>>12
>pdf
>Foreigners who have completed Technical Intern Training (ii)
Huh. I know it's off-topic, but isn't the Technical Intern Training program the one where women keep miscarrying from overwork and then abandon their babies' bodies because they fear being sent back to their countries and hit with penalties?
https://mainichi.jp/english/articles/20201229/p2a/00m/0na/015000c
>There have been numerous incidents in which women who are in Japan as participants in the government's Technical Intern Training Program have abandoned their babies after giving birth.
>Abandonment of babies by foreign trainees has been occurring across the country. In January 2019, a Chinese woman in her 20s who gave birth to a baby boy at her home in Kawasaki, Kanagawa Prefecture, south of Tokyo, abandoned the baby out of fear of being found out by her supervisors at work and forced to go back to China. She was arrested for negligence as a guardian. In April 2020, after a male fetus with a gestational age of 4 or 5 months was found in a septic tank of a housing development in the western Japan city of Tsuyama, Okayama Prefecture, a Vietnamese woman in her 20s was arrested. She told prefectural police, "I aborted the fetus because getting pregnant as a trainee means being sent back to your home country."

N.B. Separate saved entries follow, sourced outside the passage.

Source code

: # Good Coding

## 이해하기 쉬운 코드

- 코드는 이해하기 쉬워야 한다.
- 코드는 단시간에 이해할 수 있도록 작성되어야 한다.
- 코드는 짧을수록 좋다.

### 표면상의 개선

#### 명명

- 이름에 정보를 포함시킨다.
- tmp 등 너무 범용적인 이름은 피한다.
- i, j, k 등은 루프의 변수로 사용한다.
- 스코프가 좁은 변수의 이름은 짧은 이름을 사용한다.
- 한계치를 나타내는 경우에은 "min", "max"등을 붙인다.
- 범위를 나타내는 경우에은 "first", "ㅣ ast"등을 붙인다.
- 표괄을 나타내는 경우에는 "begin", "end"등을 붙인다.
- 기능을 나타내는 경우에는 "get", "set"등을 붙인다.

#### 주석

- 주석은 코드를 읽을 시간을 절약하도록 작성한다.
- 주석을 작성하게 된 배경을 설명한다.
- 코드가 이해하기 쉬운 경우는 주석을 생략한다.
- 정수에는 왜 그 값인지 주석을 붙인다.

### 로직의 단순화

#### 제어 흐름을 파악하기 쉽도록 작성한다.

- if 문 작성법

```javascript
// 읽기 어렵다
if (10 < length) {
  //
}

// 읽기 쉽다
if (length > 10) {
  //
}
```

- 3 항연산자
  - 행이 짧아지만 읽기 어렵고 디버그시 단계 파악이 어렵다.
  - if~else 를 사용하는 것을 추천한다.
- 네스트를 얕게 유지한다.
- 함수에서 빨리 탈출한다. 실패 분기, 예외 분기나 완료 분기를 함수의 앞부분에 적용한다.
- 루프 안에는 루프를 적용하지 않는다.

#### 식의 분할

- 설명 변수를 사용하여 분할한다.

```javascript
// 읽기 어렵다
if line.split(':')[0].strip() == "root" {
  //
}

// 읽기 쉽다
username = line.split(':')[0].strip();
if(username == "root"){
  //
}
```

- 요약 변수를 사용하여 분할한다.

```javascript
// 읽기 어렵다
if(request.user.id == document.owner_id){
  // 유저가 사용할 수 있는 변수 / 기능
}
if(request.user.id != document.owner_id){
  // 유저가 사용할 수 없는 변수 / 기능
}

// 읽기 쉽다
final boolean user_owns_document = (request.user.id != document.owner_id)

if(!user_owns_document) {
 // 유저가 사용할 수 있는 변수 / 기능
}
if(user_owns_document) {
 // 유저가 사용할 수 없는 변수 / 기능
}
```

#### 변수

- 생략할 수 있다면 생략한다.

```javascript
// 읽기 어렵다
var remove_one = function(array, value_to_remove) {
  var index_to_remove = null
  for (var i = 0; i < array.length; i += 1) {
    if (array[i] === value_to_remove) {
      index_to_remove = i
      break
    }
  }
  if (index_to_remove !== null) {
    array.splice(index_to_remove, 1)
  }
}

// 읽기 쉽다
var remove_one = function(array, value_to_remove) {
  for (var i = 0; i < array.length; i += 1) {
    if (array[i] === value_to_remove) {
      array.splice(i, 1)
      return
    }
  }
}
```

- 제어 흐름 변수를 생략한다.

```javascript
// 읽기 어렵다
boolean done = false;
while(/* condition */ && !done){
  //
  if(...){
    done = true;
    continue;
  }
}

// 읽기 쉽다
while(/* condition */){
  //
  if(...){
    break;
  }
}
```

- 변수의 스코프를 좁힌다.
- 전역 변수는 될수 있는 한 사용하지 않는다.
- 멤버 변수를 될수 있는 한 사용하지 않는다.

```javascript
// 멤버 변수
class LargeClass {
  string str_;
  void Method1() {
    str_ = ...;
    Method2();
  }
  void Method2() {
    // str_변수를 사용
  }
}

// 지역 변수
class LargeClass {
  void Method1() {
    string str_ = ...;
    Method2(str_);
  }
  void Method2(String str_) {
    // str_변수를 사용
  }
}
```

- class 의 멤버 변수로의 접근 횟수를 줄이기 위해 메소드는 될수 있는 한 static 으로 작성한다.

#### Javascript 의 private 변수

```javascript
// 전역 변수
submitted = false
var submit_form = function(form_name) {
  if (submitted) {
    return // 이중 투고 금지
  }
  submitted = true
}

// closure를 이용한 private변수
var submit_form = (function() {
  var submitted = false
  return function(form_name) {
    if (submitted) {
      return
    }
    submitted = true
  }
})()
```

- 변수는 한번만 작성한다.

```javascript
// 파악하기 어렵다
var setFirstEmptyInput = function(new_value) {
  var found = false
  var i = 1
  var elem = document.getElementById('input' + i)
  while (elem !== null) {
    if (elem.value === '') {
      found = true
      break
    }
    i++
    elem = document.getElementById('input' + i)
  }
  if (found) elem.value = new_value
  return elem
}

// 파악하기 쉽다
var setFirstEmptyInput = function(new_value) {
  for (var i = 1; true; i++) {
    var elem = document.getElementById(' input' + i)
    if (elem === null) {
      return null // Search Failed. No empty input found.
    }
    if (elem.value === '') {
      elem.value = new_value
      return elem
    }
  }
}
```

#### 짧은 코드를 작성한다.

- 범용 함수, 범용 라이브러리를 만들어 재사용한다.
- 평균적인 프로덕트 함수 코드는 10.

https://www3.nhk.or.jp/nhkworld/en/news/backstories/1498/
>A 26-year-old woman was arrested and indicted in the Hiroshima case. Prosecutors say she gave birth to a baby at her company dormitory, but the newborn died soon afterward. They say she buried the body in the dormitory yard. The corpse was discovered with no external wounds and the umbilical cord and placenta still attached.
>The Japanese government bans businesses from unfavorably treating foreign technical trainees on account of pregnancy and childbirth. It also guarantees these workers the same rights to maternity and childcare leave as their Japanese counterparts.
>But in practice, the situation is quite different. ... Pregnancy and childbirth means time away from work, something the consultant claims is a dealbreaker for Japanese employers. And when a trainee does become pregnant, that in turn undermines confidence in Vietnamese recruitment organizations. As a result, recruitment firms have banned participants from becoming pregnant – with some going even further by demanding trainees pay a $5,000 penalty if their programs are suspended for any reason, including pregnancy. That penalty is imposed on top of commissions and other agency fees that many trainees pay for their move to Japan. The consultant says the total can come to $10,000 dollars, a vast sum for most.
Perhaps conditions improve once you manage to claw your way up to Specified Skilled Worker.